5– Foi, ainda, requerido no requerimento de abertura da fase jurisdicional (Apenso C) que, mantendo-se o jovem em fuga nesta data foi impossível proceder à avaliação psicológica prevista no art. 71º da Lei Tutelar Educativa. Nos termos do art. 68º, nº 2 da Lei Tutelar Educativa as perícias sobre o menor podem ser realizadas em regime ambulatório ou de internamento, total ou parcial. A realização de perícia em regime não ambulatório é autorizada por despacho do Juiz.
6– Assim, requer-se ao(à) Mmº(a) Juiz que seja determinada a realização de perícia psicológica em regime não ambulatório para efeito do disposto no art. 71º nº 5 da Lei Tutelar Educativa.
7– E, no referido Apenso C, por despacho de 16/01/2023, o Mmo. Juiz efetuou o saneamento do processo e constatando não se mostrar realizado relatório social com avaliação psicológica determinou e previamente ao prosseguimento do processo, determinou que se solicite à DGRSP a realização de relatório social com avaliação psicológica do jovem após o que se decidirá sobre a tramitação.
8– Ora, o jovem AA….. tem efetuado constantes fugas da CAR e em resultado disso no Apenso C, ainda não se mostra elaborado o relatório social com avaliação psicológica, tendo a 14/03/2023 sido emitidos mandados de condução do jovem AA….. ao GMLCF de molde a assegurar a sua comparência nos dias e horas agendados para a elaboração do relatório social com avaliação psicológica.
9– Acresce que o jovem AA….. cometeu para além dos factos que constam do Apenso C, novos factos considerados pela lei penal como crime e que mereceram o requerimento de abertura da fase jurisdicional e no qual foi requerida a sua apensação e foi registado como Apenso D.
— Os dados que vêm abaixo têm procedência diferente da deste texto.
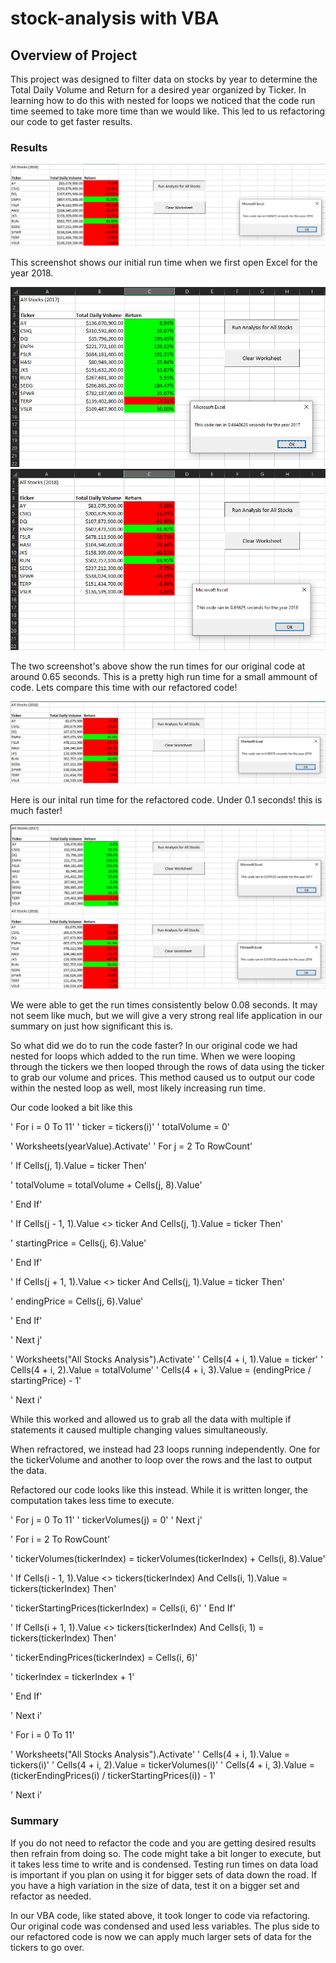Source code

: # stock-analysis with VBA

## Overview of Project
This project was designed to filter data on stocks by year to determine the Total Daily Volume and Return for a desired year organized by Ticker.
In learning how to do this with nested for loops we noticed that the code run time seemed to take more time than we would like.
This led to us refactoring our code to get faster results.

### Results
![alt text](https://github.com/HotMochaNoWhip/stock-analysis/blob/main/Resources/Boot_run.png)

This screenshot shows our initial run time when we first open Excel for the year 2018.

![alt text](https://github.com/HotMochaNoWhip/stock-analysis/blob/main/Resources/startcode_2017.png)
![alt text](https://github.com/HotMochaNoWhip/stock-analysis/blob/main/Resources/startcode_2018.png)

The two screenshot's above show the run times for our original code at around 0.65 seconds. This is a pretty high run time for a small ammount of code.
Lets compare this time with our refactored code!

![alt text](https://github.com/HotMochaNoWhip/stock-analysis/blob/main/Resources/Refactor_Boot_run.png)

Here is our inital run time for the refactored code. Under 0.1 seconds! this is much faster!

![alt text](https://github.com/HotMochaNoWhip/stock-analysis/blob/main/Resources/Refactor_2017.png)
![alt text](https://github.com/HotMochaNoWhip/stock-analysis/blob/main/Resources/Refactor_2018.png)

We were able to get the run times consistently below 0.08 seconds. It may not seem like much, but we will give a very strong real life application in our summary on just how significant this is.

So what did we do to run the code faster? In our original code we had nested for loops which added to the run time.
When we were looping through the tickers we then looped through the rows of data using the ticker to grab our volume and prices.
This method caused us to output our code within the nested loop as well, most likely increasing run time.

Our code looked a bit like this
 
'	For i = 0 To 11'
'        ticker = tickers(i)'
'        totalVolume = 0'
        
'        Worksheets(yearValue).Activate'
'        For j = 2 To RowCount'
            
'            If Cells(j, 1).Value = ticker Then'
            
'                totalVolume = totalVolume + Cells(j, 8).Value'
            
'            End If'
            
'            If Cells(j - 1, 1).Value <> ticker And Cells(j, 1).Value = ticker Then'
                
'                startingPrice = Cells(j, 6).Value'
            
'            End If'
            
'            If Cells(j + 1, 1).Value <> ticker And Cells(j, 1).Value = ticker Then'
                
'                endingPrice = Cells(j, 6).Value'
                
'            End If'
            
'        Next j'
        
        
'        Worksheets("All Stocks Analysis").Activate'
'        Cells(4 + i, 1).Value = ticker'
'        Cells(4 + i, 2).Value = totalVolume'
'        Cells(4 + i, 3).Value = (endingPrice / startingPrice) - 1'
        
'   Next i'

While this worked and allowed us to grab all the data with multiple if statements it caused multiple changing values simultaneously.

When refractored, we instead had 23 loops running independently. One for the tickerVolume and another to loop over the rows and the last to output the data.

Refactored our code looks like this instead. While it is written longer, the computation takes less time to execute.

'	For j = 0 To 11'
'        tickerVolumes(j) = 0'
'    Next j'
        
'    For i = 2 To RowCount'
    
'        tickerVolumes(tickerIndex) = tickerVolumes(tickerIndex) + Cells(i, 8).Value'
        
        
'        If Cells(i - 1, 1).Value <> tickers(tickerIndex) And Cells(i, 1).Value = tickers(tickerIndex) Then'
        
'            tickerStartingPrices(tickerIndex) = Cells(i, 6)'
'        End If'
            
'        If Cells(i + 1, 1).Value <> tickers(tickerIndex) And Cells(i, 1) = tickers(tickerIndex) Then'
        
'            tickerEndingPrices(tickerIndex) = Cells(i, 6)'
           
'            tickerIndex = tickerIndex + 1'
            
'        End If'
    
'    Next i'
    
'    For i = 0 To 11'
        
'        Worksheets("All Stocks Analysis").Activate'
'        Cells(4 + i, 1).Value = tickers(i)'
'        Cells(4 + i, 2).Value = tickerVolumes(i)'
'        Cells(4 + i, 3).Value = (tickerEndingPrices(i) / tickerStartingPrices(i)) - 1'
        
'    Next i'

### Summary

If you do not need to refactor the code and you are getting desired results then refrain from doing so.
The code might take a bit longer to execute, but it takes less time to write and is condensed.
Testing run times on data load is important if you plan on using it for bigger sets of data down the road.
If you have a high variation in the size of data, test it on a bigger set and refactor as needed.   

In our VBA code, like stated above, it took longer to code via refactoring.
Our original code was condensed and used less variables.
The plus side to our refactored code is now we can apply much larger sets of data for the tickers to go over. 
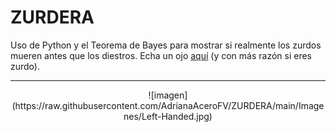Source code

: # ZURDERA
 Uso de Python y el Teorema de Bayes para mostrar si realmente los zurdos mueren antes que los diestros.
 Echa un ojo [aquí](https://github.com/AdrianaAceroFV/ZURDERA/blob/0cebff8f324bc243bd8db8677c490f4a3dea11d2/estudio.ipynb) (y con más razón si eres zurdo).
 
 ---
 <p align="center">
  ![imagen](https://raw.githubusercontent.com/AdrianaAceroFV/ZURDERA/main/Imagenes/Left-Handed.jpg)
 </p>
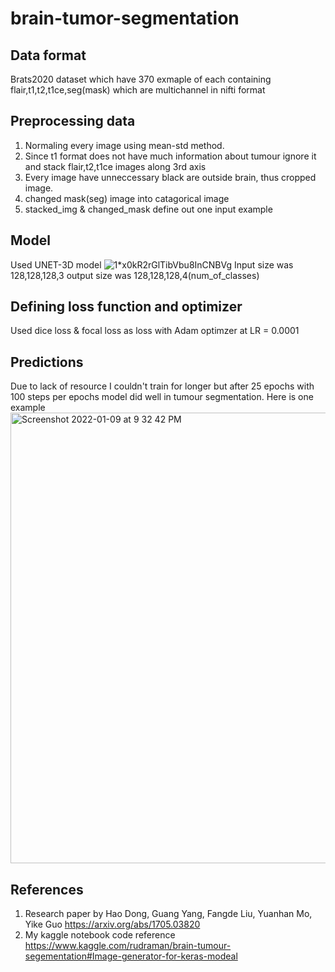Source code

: # brain-tumor-segmentation

## Data format 
Brats2020 dataset which have 370 exmaple of each containing flair,t1,t2,t1ce,seg(mask) which are multichannel in nifti format

## Preprocessing data
1. Normaling every image using mean-std method.
2. Since t1 format does not have much information about tumour ignore it and stack flair,t2,t1ce images along 3rd axis
3. Every image have unneccessary black are outside brain, thus cropped image.
4. changed mask(seg) image into catagorical image
5. stacked_img & changed_mask define out one input example

## Model
Used UNET-3D model ![1*x0kR2rGlTibVbu8InCNBVg](https://user-images.githubusercontent.com/85800858/148729282-15419fb0-ab42-4e5f-98ee-504c07888637.jpeg)
Input size was 128,128,128,3
output size was 128,128,128,4(num_of_classes)

## Defining loss function and optimizer
Used dice loss & focal loss as loss with Adam optimzer at LR = 0.0001

## Predictions 
Due to lack of resource I couldn't train for longer but after 25 epochs with 100 steps per epochs model did well in tumour segmentation.
Here is one example
<img width="721" alt="Screenshot 2022-01-09 at 9 32 42 PM" src="https://user-images.githubusercontent.com/85800858/148729655-f5376f4c-792f-49b7-9777-1c1059f6d9e2.png">

## References
1. Research paper by Hao Dong, Guang Yang, Fangde Liu, Yuanhan Mo, Yike Guo https://arxiv.org/abs/1705.03820
2. My kaggle notebook code reference https://www.kaggle.com/rudraman/brain-tumour-segementation#Image-generator-for-keras-modeal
10– E no qual se requereu a aplicação em benefício do jovem AA….. da medida institucional de internamento em centro educativo, em regime semiaberto por período não inferior a doze meses e referindo-se, ainda, que o jovem AA….. tem em fase jurisdicional o processo tutelar educativo nº ….., e no qual se encontra determinada a emissão de mandados de condução para comparência do jovem na DGRSP com a finalidade de ser elaborado de relatório social com avaliação psicológica (artigo 71ºLTE).
11– Pelo que, encontrando-se a serem efetuadas diligências com vista a ser realizada avaliação psicológica ao jovem no referido PTE (Apenso C) o qual importa também para os presentes autos e sendo este processo apensado naquele, requer-se ao Mmº Juiz que a avaliação psicológica já determinada seja tida em conta nos presentes autos para efeitos do disposto no art. 71º nº 5 da Lei Tutelar Educativa.
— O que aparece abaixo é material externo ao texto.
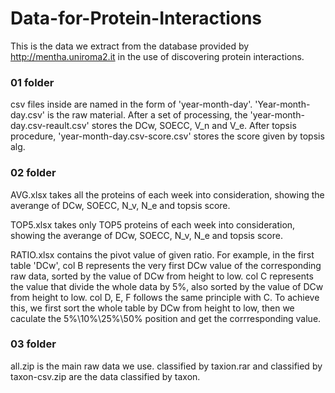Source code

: # Data-for-Protein-Interactions
This is the data we extract from the database provided by http://mentha.uniroma2.it in the use of discovering protein interactions.
### 01 folder
csv files inside are named in the form of 'year-month-day'. 'Year-month-day.csv' is the raw material. After a set of processing, the 'year-month-day.csv-reault.csv' stores the DCw, SOECC, V_n and V_e. After topsis procedure, 'year-month-day.csv-score.csv' stores the score given by topsis alg.
### 02 folder
AVG.xlsx takes all the proteins of each week into consideration, showing the averange of DCw, SOECC, N_v, N_e and topsis score.

TOP5.xlsx takes only TOP5 proteins of each week into consideration, showing the averange of DCw, SOECC, N_v, N_e and topsis score.

RATIO.xlsx contains the pivot value of given ratio. For example, in the first table 'DCw', col B represents the very first DCw value of the corresponding raw data, sorted by the value of DCw from height to low. col C represents the value that divide the whole data by 5%, also sorted by the value of DCw from height to low. col D, E, F follows the same principle with C. To achieve this, we first sort the whole table by DCw from height to low, then we caculate the 5%\10%\25%\50% position and get the corrresponding value.
### 03 folder
all.zip is the main raw data we use. classified by taxion.rar and classified by taxon-csv.zip are the data classified by taxon.
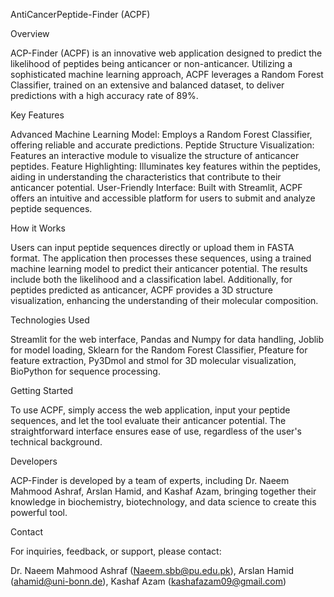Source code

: AntiCancerPeptide-Finder (ACPF)


Overview


ACP-Finder (ACPF) is an innovative web application designed to predict the likelihood of peptides being anticancer or non-anticancer. Utilizing a sophisticated machine learning approach, ACPF leverages a Random Forest Classifier, trained on an extensive and balanced dataset, to deliver predictions with a high accuracy rate of 89%.

Key Features

Advanced Machine Learning Model: Employs a Random Forest Classifier, offering reliable and accurate predictions.
Peptide Structure Visualization: Features an interactive module to visualize the structure of anticancer peptides.
Feature Highlighting: Illuminates key features within the peptides, aiding in understanding the characteristics that contribute to their anticancer potential.
User-Friendly Interface: Built with Streamlit, ACPF offers an intuitive and accessible platform for users to submit and analyze peptide sequences.

How it Works

Users can input peptide sequences directly or upload them in FASTA format. The application then processes these sequences, using a trained machine learning model to predict their anticancer potential. The results include both the likelihood and a classification label. Additionally, for peptides predicted as anticancer, ACPF provides a 3D structure visualization, enhancing the understanding of their molecular composition.

Technologies Used

Streamlit for the web interface,
Pandas and Numpy for data handling,
Joblib for model loading,
Sklearn for the Random Forest Classifier,
Pfeature for feature extraction,
Py3Dmol and stmol for 3D molecular visualization,
BioPython for sequence processing.

Getting Started

To use ACPF, simply access the web application, input your peptide sequences, and let the tool evaluate their anticancer potential. The straightforward interface ensures ease of use, regardless of the user's technical background.

Developers

ACP-Finder is developed by a team of experts, including Dr. Naeem Mahmood Ashraf, Arslan Hamid, and Kashaf Azam, bringing together their knowledge in biochemistry, biotechnology, and data science to create this powerful tool.

Contact

For inquiries, feedback, or support, please contact:

Dr. Naeem Mahmood Ashraf (Naeem.sbb@pu.edu.pk),
Arslan Hamid (ahamid@uni-bonn.de),
Kashaf Azam (kashafazam09@gmail.com)
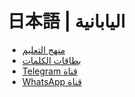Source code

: # 日本語 | اليابانية

- [منهج التعليم](https://lisan.center/ja)
- [بطاقات الكلمات](https://quizlet.com/Assayyaad/folders/128021748)
- [Telegram قناة](https://t.me/markaz_lisan_ja)
- [WhatsApp قناة](https://wa.me/channel/0029VaemgVDDOQIOjEj13w3j)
12– O Mmo Juiz assim não entendeu e rejeitou o requerimento de abertura da fase jurisdicional por não conter a narração dos factos discriminados no artigo 90º nº 1 al b) da LTE.
13– Ora, não percecionamos qualquer omissão no requerimento de abertura da fase jurisdicional relativo à descrição dos factos e da sua leitura não resulta qualquer omissão dos factos que implique a rejeição liminar do requerimento, nem do despacho resulta qualquer indicação dessa omissão.
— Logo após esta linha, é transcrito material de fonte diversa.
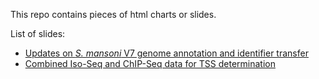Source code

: This repo contains pieces of html charts or slides. 

List of slides:

- [Updates on *S. mansoni* V7 genome annotation and identifier transfer](https://zglu.github.io/html_slides_charts/v7-annotation.html)
- [Combined Iso-Seq and ChIP-Seq data for TSS determination](https://zglu.github.io/html_slides_charts/tss_isoseq_chipseq.html)
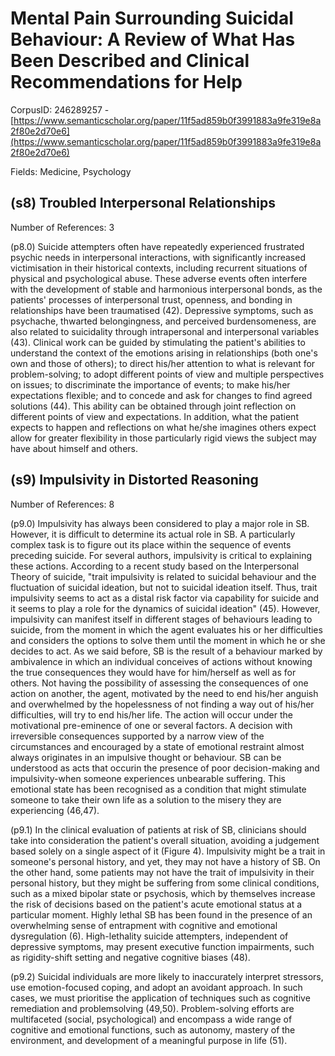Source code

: # Mental Pain Surrounding Suicidal Behaviour: A Review of What Has Been Described and Clinical Recommendations for Help

CorpusID: 246289257 - [https://www.semanticscholar.org/paper/11f5ad859b0f3991883a9fe319e8a2f80e2d70e6](https://www.semanticscholar.org/paper/11f5ad859b0f3991883a9fe319e8a2f80e2d70e6)

Fields: Medicine, Psychology

## (s8) Troubled Interpersonal Relationships
Number of References: 3

(p8.0) Suicide attempters often have repeatedly experienced frustrated psychic needs in interpersonal interactions, with significantly increased victimisation in their historical contexts, including recurrent situations of physical and psychological abuse. These adverse events often interfere with the development of stable and harmonious interpersonal bonds, as the patients' processes of interpersonal trust, openness, and bonding in relationships have been traumatised (42). Depressive symptoms, such as psychache, thwarted belongingness, and perceived burdensomeness, are also related to suicidality through intrapersonal and interpersonal variables (43). Clinical work can be guided by stimulating the patient's abilities to understand the context of the emotions arising in relationships (both one's own and those of others); to direct his/her attention to what is relevant for problem-solving; to adopt different points of view and multiple perspectives on issues; to discriminate the importance of events; to make his/her expectations flexible; and to concede and ask for changes to find agreed solutions (44). This ability can be obtained through joint reflection on different points of view and expectations. In addition, what the patient expects to happen and reflections on what he/she imagines others expect allow for greater flexibility in those particularly rigid views the subject may have about himself and others.
## (s9) Impulsivity in Distorted Reasoning
Number of References: 8

(p9.0) Impulsivity has always been considered to play a major role in SB. However, it is difficult to determine its actual role in SB. A particularly complex task is to figure out its place within the sequence of events preceding suicide. For several authors, impulsivity is critical to explaining these actions. According to a recent study based on the Interpersonal Theory of suicide, "trait impulsivity is related to suicidal behaviour and the fluctuation of suicidal ideation, but not to suicidal ideation itself. Thus, trait impulsivity seems to act as a distal risk factor via capability for suicide and it seems to play a role for the dynamics of suicidal ideation" (45). However, impulsivity can manifest itself in different stages of behaviours leading to suicide, from the moment in which the agent evaluates his or her difficulties and considers the options to solve them until the moment in which he or she decides to act. As we said before, SB is the result of a behaviour marked by ambivalence in which an individual conceives of actions without knowing the true consequences they would have for him/herself as well as for others. Not having the possibility of assessing the consequences of one action on another, the agent, motivated by the need to end his/her anguish and overwhelmed by the hopelessness of not finding a way out of his/her difficulties, will try to end his/her life. The action will occur under the motivational pre-eminence of one or several factors. A decision with irreversible consequences supported by a narrow view of the circumstances and encouraged by a state of emotional restraint almost always originates in an impulsive thought or behaviour. SB can be understood as acts that occurin the presence of poor decision-making and impulsivity-when someone experiences unbearable suffering. This emotional state has been recognised as a condition that might stimulate someone to take their own life as a solution to the misery they are experiencing (46,47).

(p9.1) In the clinical evaluation of patients at risk of SB, clinicians should take into consideration the patient's overall situation, avoiding a judgement based solely on a single aspect of it (Figure 4). Impulsivity might be a trait in someone's personal history, and yet, they may not have a history of SB. On the other hand, some patients may not have the trait of impulsivity in their personal history, but they might be suffering from some clinical conditions, such as a mixed bipolar state or psychosis, which by themselves increase the risk of decisions based on the patient's acute emotional status at a particular moment. Highly lethal SB has been found in the presence of an overwhelming sense of entrapment with cognitive and emotional dysregulation (6). High-lethality suicide attempters, independent of depressive symptoms, may present executive function impairments, such as rigidity-shift setting and negative cognitive biases (48).

(p9.2) Suicidal individuals are more likely to inaccurately interpret stressors, use emotion-focused coping, and adopt an avoidant approach. In such cases, we must prioritise the application of techniques such as cognitive remediation and problemsolving (49,50). Problem-solving efforts are multifaceted (social, psychological) and encompass a wide range of cognitive and emotional functions, such as autonomy, mastery of the environment, and development of a meaningful purpose in life (51).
14– Contudo, resulta do despacho ora recorrido que não se mostra realizado o relatório social com avaliação psicológica, conforme exige o artigo 71º nº 5 da LTE.
15– Efetivamente do requerimento de abertura da fase jurisdicional não consta o relatório social com avaliação psicológica, tendo-se justificado a sua não junção por o jovem se encontrar e efetuar permanentes fugas da CAR e por forma a não fazer atrasar o ITE e bem assim, por correr processo tutelar educativo o qual, na mesma fase, se encontra a diligenciar pela realização do relatório social com avaliação psicológica e, dessa forma, se evitava a duplicação da realização de relatório social com avaliação psicológica ao jovem.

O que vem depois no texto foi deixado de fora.